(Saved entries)
+ + +
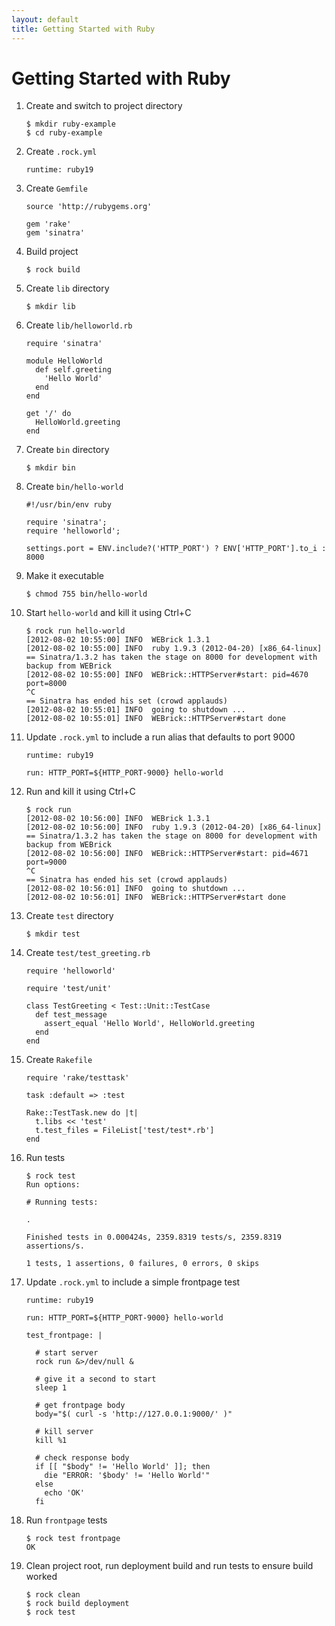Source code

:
 ```yaml
---
layout: default
title: Getting Started with Ruby
---
```


# Getting Started with Ruby

 1. Create and switch to project directory

        $ mkdir ruby-example
        $ cd ruby-example

 1. Create `.rock.yml`

        runtime: ruby19

 1. Create `Gemfile`

        source 'http://rubygems.org'

        gem 'rake'
        gem 'sinatra'

 1. Build project

        $ rock build

 1. Create `lib` directory

        $ mkdir lib

 1. Create `lib/helloworld.rb`

        require 'sinatra'

        module HelloWorld
          def self.greeting
            'Hello World'
          end
        end

        get '/' do
          HelloWorld.greeting
        end

 1. Create `bin` directory

        $ mkdir bin

 1. Create `bin/hello-world`

        #!/usr/bin/env ruby

        require 'sinatra';
        require 'helloworld';

        settings.port = ENV.include?('HTTP_PORT') ? ENV['HTTP_PORT'].to_i : 8000

 1. Make it executable

        $ chmod 755 bin/hello-world

 1. Start `hello-world` and kill it using Ctrl+C

        $ rock run hello-world
        [2012-08-02 10:55:00] INFO  WEBrick 1.3.1
        [2012-08-02 10:55:00] INFO  ruby 1.9.3 (2012-04-20) [x86_64-linux]
        == Sinatra/1.3.2 has taken the stage on 8000 for development with backup from WEBrick
        [2012-08-02 10:55:00] INFO  WEBrick::HTTPServer#start: pid=4670 port=8000
        ^C
        == Sinatra has ended his set (crowd applauds)
        [2012-08-02 10:55:01] INFO  going to shutdown ...
        [2012-08-02 10:55:01] INFO  WEBrick::HTTPServer#start done

 1. Update `.rock.yml` to include a run alias that defaults to port 9000

        runtime: ruby19

        run: HTTP_PORT=${HTTP_PORT-9000} hello-world

 1. Run and kill it using Ctrl+C

        $ rock run
        [2012-08-02 10:56:00] INFO  WEBrick 1.3.1
        [2012-08-02 10:56:00] INFO  ruby 1.9.3 (2012-04-20) [x86_64-linux]
        == Sinatra/1.3.2 has taken the stage on 8000 for development with backup from WEBrick
        [2012-08-02 10:56:00] INFO  WEBrick::HTTPServer#start: pid=4671 port=9000
        ^C
        == Sinatra has ended his set (crowd applauds)
        [2012-08-02 10:56:01] INFO  going to shutdown ...
        [2012-08-02 10:56:01] INFO  WEBrick::HTTPServer#start done

 1. Create `test` directory

        $ mkdir test

 1. Create `test/test_greeting.rb`

        require 'helloworld'

        require 'test/unit'

        class TestGreeting < Test::Unit::TestCase
          def test_message
            assert_equal 'Hello World', HelloWorld.greeting
          end 
        end

 1. Create `Rakefile`

        require 'rake/testtask'

        task :default => :test

        Rake::TestTask.new do |t|
          t.libs << 'test'
          t.test_files = FileList['test/test*.rb']
        end

 1. Run tests

        $ rock test
        Run options: 

        # Running tests:

        .

        Finished tests in 0.000424s, 2359.8319 tests/s, 2359.8319 assertions/s.

        1 tests, 1 assertions, 0 failures, 0 errors, 0 skips

 1. Update `.rock.yml` to include a simple frontpage test

        runtime: ruby19

        run: HTTP_PORT=${HTTP_PORT-9000} hello-world

        test_frontpage: |

          # start server
          rock run &>/dev/null &

          # give it a second to start
          sleep 1

          # get frontpage body
          body="$( curl -s 'http://127.0.0.1:9000/' )"

          # kill server
          kill %1

          # check response body
          if [[ "$body" != 'Hello World' ]]; then
            die "ERROR: '$body' != 'Hello World'"
          else
            echo 'OK'
          fi

 1. Run `frontpage` tests

        $ rock test frontpage
        OK

 1. Clean project root, run deployment build and run tests to ensure build worked

        $ rock clean
        $ rock build deployment
        $ rock test
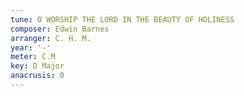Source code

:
 ```yaml
---
tune: O WORSHIP THE LORD IN THE BEAUTY OF HOLINESS
composer: Edwin Barnes
arranger: C. H. M.
year: '-'
meter: C.M
key: D Major
anacrusis: 0
---
```

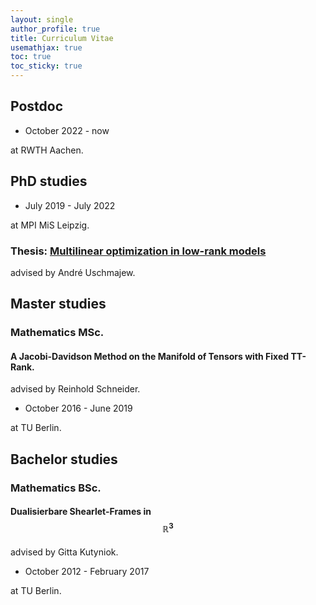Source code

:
```yaml
---
layout: single
author_profile: true
title: Curriculum Vitae
usemathjax: true
toc: true
toc_sticky: true
---
```


## Postdoc

- October 2022 - now

at RWTH Aachen. 

## PhD studies
- July 2019 - July 2022

at MPI MiS Leipzig.

### Thesis: [Multilinear optimization in low-rank models](https://nbn-resolving.org/urn:nbn:de:bsz:15-qucosa2-832218)

advised by André Uschmajew.

## Master studies

### Mathematics MSc.

#### A Jacobi-Davidson Method on the Manifold of Tensors with Fixed TT-Rank.

advised by Reinhold Schneider.

- October 2016 - June 2019

at TU Berlin.

## Bachelor studies

### Mathematics BSc.

#### Dualisierbare Shearlet-Frames in $$\mathbb R^3$$

advised by Gitta Kutyniok.

- October 2012 - February 2017 

at TU Berlin.

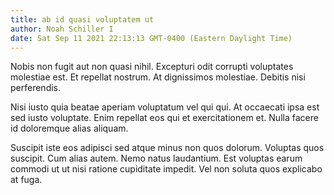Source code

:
 ```yaml
---
title: ab id quasi voluptatem ut
author: Noah Schiller I
date: Sat Sep 11 2021 22:13:13 GMT-0400 (Eastern Daylight Time)
---
```

Nobis non fugit aut non quasi nihil. Excepturi odit corrupti voluptates molestiae est. Et repellat nostrum. At dignissimos molestiae. Debitis nisi perferendis.

 Nisi iusto quia beatae aperiam voluptatum vel qui qui. At occaecati ipsa est sed iusto voluptate. Enim repellat eos qui et exercitationem et. Nulla facere id doloremque alias aliquam.

 Suscipit iste eos adipisci sed atque minus non quos dolorum. Voluptas quos suscipit. Cum alias autem. Nemo natus laudantium. Est voluptas earum commodi ut ut nisi ratione cupiditate impedit. Vel non soluta quos explicabo at fuga.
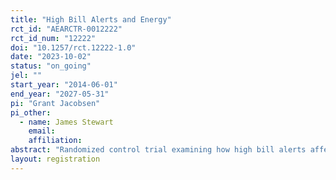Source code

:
 ```yaml
---
title: "High Bill Alerts and Energy"
rct_id: "AEARCTR-0012222"
rct_id_num: "12222"
doi: "10.1257/rct.12222-1.0"
date: "2023-10-02"
status: "on_going"
jel: ""
start_year: "2014-06-01"
end_year: "2027-05-31"
pi: "Grant Jacobsen"
pi_other:
  - name: James Stewart
    email: 
    affiliation: 
abstract: "Randomized control trial examining how high bill alerts affect energy usage."
layout: registration
---
```


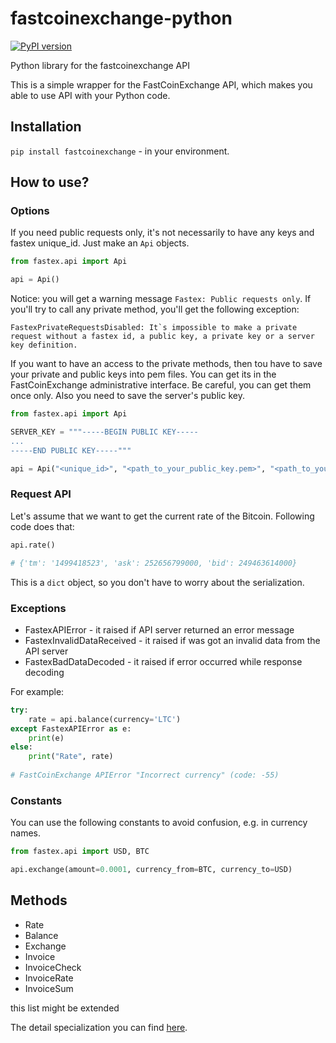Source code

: # fastcoinexchange-python

[![PyPI version](https://badge.fury.io/py/FastCoinExchange.svg)](https://badge.fury.io/py/FastCoinExchange)

Python library for the fastcoinexchange API

This is a simple wrapper for the FastCoinExchange API, which makes you able to use API with your Python code.

## Installation
`pip install fastcoinexchange` - in your environment.

## How to use?

### Options

If you need public requests only, it's not necessarily to have any keys and fastex unique_id. 
Just make an `Api` objects.

```python
from fastex.api import Api

api = Api()
```

Notice: you will get a warning message `Fastex: Public requests only`.
If you'll try to call any private method, you'll get the following exception:

```
FastexPrivateRequestsDisabled: It`s impossible to make a private request without a fastex id, a public key, a private key or a server key definition.
```

If you want to have an access to the private methods, then tou have to save your private and public keys into pem files. 
You can get its in the FastCoinExchange administrative interface. Be careful, you can get them once only. 
Also you need to save the server's public key.

```python
from fastex.api import Api

SERVER_KEY = """-----BEGIN PUBLIC KEY-----
...
-----END PUBLIC KEY-----"""

api = Api("<unique_id>", "<path_to_your_public_key.pem>", "<path_to_your_private_key.pem>", SERVER_KEY)
```

### Request API

Let's assume that we want to get the current rate of the Bitcoin.
Following code does that:

```python
api.rate()

# {'tm': '1499418523', 'ask': 252656799000, 'bid': 249463614000}
```
This is a `dict` object, so you don't have to worry about the serialization.

### Exceptions

* FastexAPIError - it raised if API server returned an error message
* FastexInvalidDataReceived - it raised if was got an invalid data from the API server
* FastexBadDataDecoded - it raised if error occurred while response decoding

For example:

```python
try:
    rate = api.balance(currency='LTC')
except FastexAPIError as e:
    print(e)
else:
    print("Rate", rate)
    
# FastCoinExchange APIError "Incorrect currency" (code: -55)
```

### Constants

You can use the following constants to avoid confusion, e.g. in currency names.

```python
from fastex.api import USD, BTC

api.exchange(amount=0.0001, currency_from=BTC, currency_to=USD)
```

## Methods
* Rate
* Balance
* Exchange
* Invoice
* InvoiceCheck
* InvoiceRate
* InvoiceSum

this list might be extended

The detail specialization you can find [here](https://test.fastcoinexchange.com/#api).
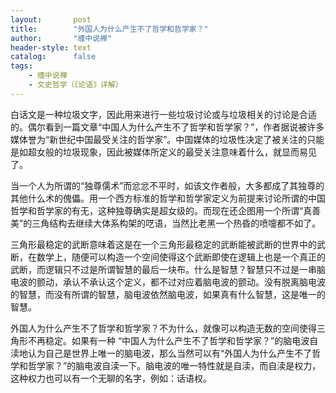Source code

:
 ```yaml
---
layout:       post
title:        "外国人为什么产生不了哲学和哲学家？"
author:       "缠中说禅"
header-style: text
catalog:      false
tags:
    - 缠中说禅
    - 文史哲学（《论语》详解）
---
```


白话文是一种垃圾文字，因此用来进行一些垃圾讨论或与垃圾相关的讨论是合适的。偶尔看到一篇文章“中国人为什么产生不了哲学和哲学家？”，作者据说被许多媒体誉为“新世纪中国最受关注的哲学家”。中国媒体的垃圾性决定了被关注的只能是如超女般的垃圾现象，因此被媒体所定义的最受关注意味着什么，就显而易见了。

当一个人为所谓的“独尊儒术”而忿忿不平时，如该文作者般，大多都成了其独尊的其他什么术的傀儡。用一个西方标准的哲学和哲学家定义为前提来讨论所谓的中国哲学和哲学家的有无，这种独尊确实是超女级的。而现在还企图用一个所谓“真善美”的三角结构去继续大体系构架的呓语，当然比老黑一个热昏的喷嚏都不如了。

三角形最稳定的武断意味着这是在一个三角形最稳定的武断能被武断的世界中的武断，在数学上，随便可以构造一个空间使得这个武断即使在逻辑上也是一个真正的武断，而逻辑只不过是所谓智慧的最后一块布。什么是智慧？智慧只不过是一串脑电波的颤动，承认不承认这个定义，都不过对应着脑电波的颤动。没有脱离脑电波的智慧，而没有所谓的智慧，脑电波依然脑电波，如果真有什么智慧，这是唯一的智慧。

外国人为什么产生不了哲学和哲学家？不为什么，就像可以构造无数的空间使得三角形不再稳定。如果有一种 “中国人为什么产生不了哲学和哲学家？”的脑电波自渎地认为自己是世界上唯一的脑电波，那么当然可以有“外国人为什么产生不了哲学和哲学家？”的脑电波自渎一下。脑电波的唯一特性就是自渎，而自渎是权力，这种权力也可以有一个无聊的名字，例如：话语权。
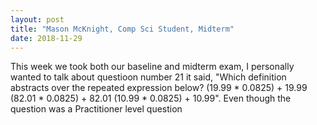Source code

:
 ```yaml
---
layout: post
title: "Mason McKnight, Comp Sci Student, Midterm"
date: 2018-11-29
---
```


This week we took both our baseline and midterm exam, I personally wanted to talk about questioon number 21 it said, "Which definition abstracts over the repeated expression below? (19.99 * 0.0825) + 19.99 (82.01 * 0.0825) + 82.01 (10.99 * 0.0825) + 10.99". Even though the question was a Practitioner level question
+ + +
# [WHAT YOU NEED TO DO]
Only one number is expected: the count of lines above that contain the string "project".

# [EXERCISE RESULT]
3